Could we have a case of foul play on our hands? Tumblr says nope–just a case of overzealous anti-spam efforts.
The publisher of Team Pervert told TechCrunch:
“When my site was deleted from Tumblr, I received an automated two-sentence email saying my account was deactivated for ‘spam or affiliate marketing’, which was false. I ran standard ads units on the blog, I had no pop-ups, no predatory ads, no viruses, no creepy affiliate programs. The ads on my blog were no different than the ads on thousands of other Tumblr-hosted blogs today.”
Booty of the Day admitted to dabbling in affiliate marketing, but insisted it wasn’t the main purpose of the site. Art or Porn didn’t respond to TechCrunch’s request for comment.
However, it might be a little premature to rush to the ramparts to defend Tumblr smut. For one thing, at the risk of outing ourselves as connoisseurs, three explicit Tumblr blogs is a mere drop in the bucket. We also paged back through Betabeat’s roundup of sexy Tumblrs, and only one had disappeared. That sounds about like the natural rate of blog die-off, to us.
We reached out to Tumblr spokesperson Katherine Barna, who told us via email:
There have been no recent changes to our content policies.
However, we have looked into the accounts in question and discovered that they belong to small handful of blogs that had been recently flagged as “spam” by an overzealous heuristic. We are currently reviewing and will be reactivating any of these accounts that were improperly flagged.

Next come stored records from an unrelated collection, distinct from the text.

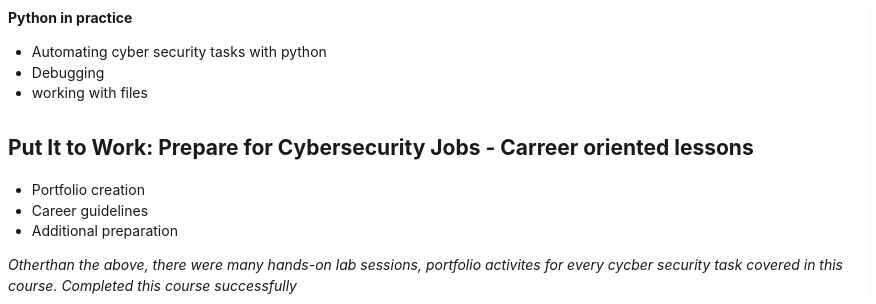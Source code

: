 **Python in practice**
- Automating cyber security tasks with python
- Debugging
- working with files


## Put It to Work: Prepare for Cybersecurity Jobs - Carreer oriented lessons
- Portfolio creation
- Career guidelines
- Additional preparation

*Otherthan the above, there were many hands-on lab sessions, portfolio activites for every cycber security task covered in this course.*
*Completed this course successfully*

In other words: Tag your adult content as NSFW and don’t upload any explicit videos, and Tumblr is cool with it, which seems to contradict the notion the platform should brace for a purge. (Also, if you’ve every done a tag search for “porn,” you’ll understand why the site might be taking an aggressive stance in the war on spam. All we can say is yikes.)
However, watch this space over the next 18 months. The arrival of advertisers does tend to change the dynamic re: raunch.